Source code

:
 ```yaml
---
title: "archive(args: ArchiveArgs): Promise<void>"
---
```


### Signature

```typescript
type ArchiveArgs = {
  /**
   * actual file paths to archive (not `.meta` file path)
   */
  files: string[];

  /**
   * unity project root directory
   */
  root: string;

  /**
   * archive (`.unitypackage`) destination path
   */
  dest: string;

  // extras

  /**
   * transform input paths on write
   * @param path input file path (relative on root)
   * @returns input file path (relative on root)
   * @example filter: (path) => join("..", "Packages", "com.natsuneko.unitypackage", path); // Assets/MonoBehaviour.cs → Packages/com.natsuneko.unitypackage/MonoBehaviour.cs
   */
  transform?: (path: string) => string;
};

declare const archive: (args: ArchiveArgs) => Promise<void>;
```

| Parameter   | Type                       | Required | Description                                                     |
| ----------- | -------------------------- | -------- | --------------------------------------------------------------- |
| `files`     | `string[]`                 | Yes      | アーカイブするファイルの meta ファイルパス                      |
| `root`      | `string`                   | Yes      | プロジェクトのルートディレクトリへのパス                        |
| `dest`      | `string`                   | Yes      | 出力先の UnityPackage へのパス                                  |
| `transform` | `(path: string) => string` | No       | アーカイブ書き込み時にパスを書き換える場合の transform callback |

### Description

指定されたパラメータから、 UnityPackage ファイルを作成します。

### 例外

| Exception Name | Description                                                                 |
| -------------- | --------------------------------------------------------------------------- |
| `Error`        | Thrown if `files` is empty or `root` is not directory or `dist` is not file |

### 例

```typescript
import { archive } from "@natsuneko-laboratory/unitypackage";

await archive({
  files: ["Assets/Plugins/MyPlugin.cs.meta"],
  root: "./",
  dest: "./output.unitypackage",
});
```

----

▶ What you need to do
Repeat the listing above in full, exactly as given.

▶ Solution for this problem
Source code

:
 ```yaml
---
title: "archive(args: ArchiveArgs): Promise<void>"
---
```


### Signature

```typescript
type ArchiveArgs = {
  /**
   * actual file paths to archive (not `.meta` file path)
   */
  files: string[];

  /**
   * unity project root directory
   */
  root: string;

  /**
   * archive (`.unitypackage`) destination path
   */
  dest: string;

  // extras

  /**
   * transform input paths on write
   * @param path input file path (relative on root)
   * @returns input file path (relative on root)
   * @example filter: (path) => join("..", "Packages", "com.natsuneko.unitypackage", path); // Assets/MonoBehaviour.cs → Packages/com.natsuneko.unitypackage/MonoBehaviour.cs
   */
  transform?: (path: string) => string;
};

declare const archive: (args: ArchiveArgs) => Promise<void>;
```

| Parameter   | Type                       | Required | Description                                                     |
| ----------- | -------------------------- | -------- | --------------------------------------------------------------- |
| `files`     | `string[]`                 | Yes      | アーカイブするファイルの meta ファイルパス                      |
| `root`      | `string`                   | Yes      | プロジェクトのルートディレクトリへのパス                        |
| `dest`      | `string`                   | Yes      | 出力先の UnityPackage へのパス                                  |
| `transform` | `(path: string) => string` | No       | アーカイブ書き込み時にパスを書き換える場合の transform callback |

### Description

指定されたパラメータから、 UnityPackage ファイルを作成します。

### 例外

| Exception Name | Description                                                                 |
| -------------- | --------------------------------------------------------------------------- |
| `Error`        | Thrown if `files` is empty or `root` is not directory or `dist` is not file |

### 例

```typescript
import { archive } from "@natsuneko-laboratory/unitypackage";

await archive({
  files: ["Assets/Plugins/MyPlugin.cs.meta"],
  root: "./",
  dest: "./output.unitypackage",
});
```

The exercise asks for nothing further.